Glenda Raniece Proby (born December 1, 1987), better known by her stage names Gizzle and Lady G, is an American rapper and songwriter. Beginning her career as a ghostwriter for Lil' Fizz and Snoop Dogg in 2008, she has since collaborated with a number of prominent artists, particularly Puff Daddy and Ty Dolla Sign. She made her first appearance as a featured artist in 2015, on "You Can Be My Lover" from Puff Daddy's album MMM, and released her debut mixtape 7 Days in Atlanta in 2017. Her song “Go Up” is also the main Stadia song.

Early career 
From South Los Angeles, Proby showed a talent for writing from a young age, composing poetry and lengthy letters to her father when he was in jail. She started rapping as a teenager under the stage name Lady G Da Real Deal, regularly attending freestyle rap events in Los Angeles and San Bernardino county. She recorded a demo with Rhythm D of Ruthless Records and was offered a recording contract at the age of 17. However, she was encouraged by her manager, Cudda Love, to pursue songwriting for others instead.

In 2007, she gained her first writing credit on the Lil' Fizz track "Beds". She was then invited by producer Teddy Riley to write for Snoop Dogg's 2008 album Ego Trippin'. She is credited on the tracks "Gangsta Like Me" and "Can't Say Goodbye", both of which were regularly highlighted in positive reviews of the album.

Ghostwriting 
Since her early work with Riley and Snoop Dogg, Proby has become a prolific hip hop ghostwriter, working with prominent artists including Kanye West, Nicki Minaj, Meek Mill, Boosie Badazz, Kevin Gates, G-Eazy, Iggy Azalea, Trey Songz, Travis Scott and T.I. Two of her most frequent collaborators are Ty Dolla Sign, who she has worked with since 2008, and Puff Daddy (Sean Combs), whose albums MMM and No Way Out 2 she contributed to extensively.
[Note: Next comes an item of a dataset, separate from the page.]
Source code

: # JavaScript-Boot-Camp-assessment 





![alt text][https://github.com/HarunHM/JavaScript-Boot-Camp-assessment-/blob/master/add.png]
Unusually for a female writer, Proby writes primarily for male rappers, but has been praised for successfully "getting inside the heads" of artists and working closely with them to compose songs that match their personal styles. She is also one of very few prominent queer women in the hip hop industry. Ty Dolla Sign has stated that this is an advantage in the often hypermasculine and hypersexualised world of hip hop, "you know she gets both sides ’cause Gizzle got bitches too!"

Solo career 
Proby began performing her own songs under the stage name Gizzle in 2011, posting several videos on her YouTube channel. In 2015, she was credited as a featured artist on "You Can Be My Lover" from Puff Daddy's album MMM. The following year, her appearance in the video for the track, as an unexpected "butch lesbian leading the song, rapping about hollering at women in the middle of a misogynistic smorgasbord," became a breakout performance for Gizzle. In 2016 she was featured on Australian singer-songwriter Delta Goodrem's single "Enough", taken from Goodrem's fifth studio album Wings of the Wild.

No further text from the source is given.